SOURCE INFORMATION section start

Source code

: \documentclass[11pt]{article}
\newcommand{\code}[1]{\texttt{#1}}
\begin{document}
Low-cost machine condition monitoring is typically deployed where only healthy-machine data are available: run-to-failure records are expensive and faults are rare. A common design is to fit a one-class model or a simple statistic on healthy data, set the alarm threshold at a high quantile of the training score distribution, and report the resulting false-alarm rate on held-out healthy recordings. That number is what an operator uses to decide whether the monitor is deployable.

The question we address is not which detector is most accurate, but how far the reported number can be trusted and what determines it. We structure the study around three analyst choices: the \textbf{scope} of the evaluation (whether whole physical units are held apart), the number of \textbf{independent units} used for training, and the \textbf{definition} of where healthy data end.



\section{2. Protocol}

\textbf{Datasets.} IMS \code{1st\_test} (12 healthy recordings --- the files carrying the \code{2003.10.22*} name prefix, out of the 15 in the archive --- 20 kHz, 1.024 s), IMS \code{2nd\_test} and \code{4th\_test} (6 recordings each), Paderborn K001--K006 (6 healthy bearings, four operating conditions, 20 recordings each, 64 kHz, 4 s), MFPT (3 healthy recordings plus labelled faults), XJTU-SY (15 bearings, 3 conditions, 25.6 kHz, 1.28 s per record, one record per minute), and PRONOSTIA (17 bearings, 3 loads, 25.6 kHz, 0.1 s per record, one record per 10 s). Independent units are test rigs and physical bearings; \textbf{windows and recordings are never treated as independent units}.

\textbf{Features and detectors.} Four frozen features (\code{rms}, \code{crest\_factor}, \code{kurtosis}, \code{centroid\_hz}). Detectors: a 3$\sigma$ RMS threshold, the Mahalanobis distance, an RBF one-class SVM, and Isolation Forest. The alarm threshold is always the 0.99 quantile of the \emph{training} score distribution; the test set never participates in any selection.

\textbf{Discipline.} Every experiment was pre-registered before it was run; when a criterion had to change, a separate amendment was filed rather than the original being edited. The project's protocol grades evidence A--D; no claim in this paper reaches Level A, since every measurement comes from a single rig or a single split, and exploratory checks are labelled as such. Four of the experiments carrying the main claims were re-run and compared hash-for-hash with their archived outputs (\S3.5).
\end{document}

SOURCE INFORMATION section end

> PROBLEM
The answer should reproduce all of the data without any alteration.

> WRITTEN RESPONSE
Source code

: \documentclass[11pt]{article}
\newcommand{\code}[1]{\texttt{#1}}
\begin{document}
Low-cost machine condition monitoring is typically deployed where only healthy-machine data are available: run-to-failure records are expensive and faults are rare. A common design is to fit a one-class model or a simple statistic on healthy data, set the alarm threshold at a high quantile of the training score distribution, and report the resulting false-alarm rate on held-out healthy recordings. That number is what an operator uses to decide whether the monitor is deployable.

The question we address is not which detector is most accurate, but how far the reported number can be trusted and what determines it. We structure the study around three analyst choices: the \textbf{scope} of the evaluation (whether whole physical units are held apart), the number of \textbf{independent units} used for training, and the \textbf{definition} of where healthy data end.



\section{2. Protocol}

\textbf{Datasets.} IMS \code{1st\_test} (12 healthy recordings --- the files carrying the \code{2003.10.22*} name prefix, out of the 15 in the archive --- 20 kHz, 1.024 s), IMS \code{2nd\_test} and \code{4th\_test} (6 recordings each), Paderborn K001--K006 (6 healthy bearings, four operating conditions, 20 recordings each, 64 kHz, 4 s), MFPT (3 healthy recordings plus labelled faults), XJTU-SY (15 bearings, 3 conditions, 25.6 kHz, 1.28 s per record, one record per minute), and PRONOSTIA (17 bearings, 3 loads, 25.6 kHz, 0.1 s per record, one record per 10 s). Independent units are test rigs and physical bearings; \textbf{windows and recordings are never treated as independent units}.

\textbf{Features and detectors.} Four frozen features (\code{rms}, \code{crest\_factor}, \code{kurtosis}, \code{centroid\_hz}). Detectors: a 3$\sigma$ RMS threshold, the Mahalanobis distance, an RBF one-class SVM, and Isolation Forest. The alarm threshold is always the 0.99 quantile of the \emph{training} score distribution; the test set never participates in any selection.

\textbf{Discipline.} Every experiment was pre-registered before it was run; when a criterion had to change, a separate amendment was filed rather than the original being edited. The project's protocol grades evidence A--D; no claim in this paper reaches Level A, since every measurement comes from a single rig or a single split, and exploratory checks are labelled as such. Four of the experiments carrying the main claims were re-run and compared hash-for-hash with their archived outputs (\S3.5).
\end{document}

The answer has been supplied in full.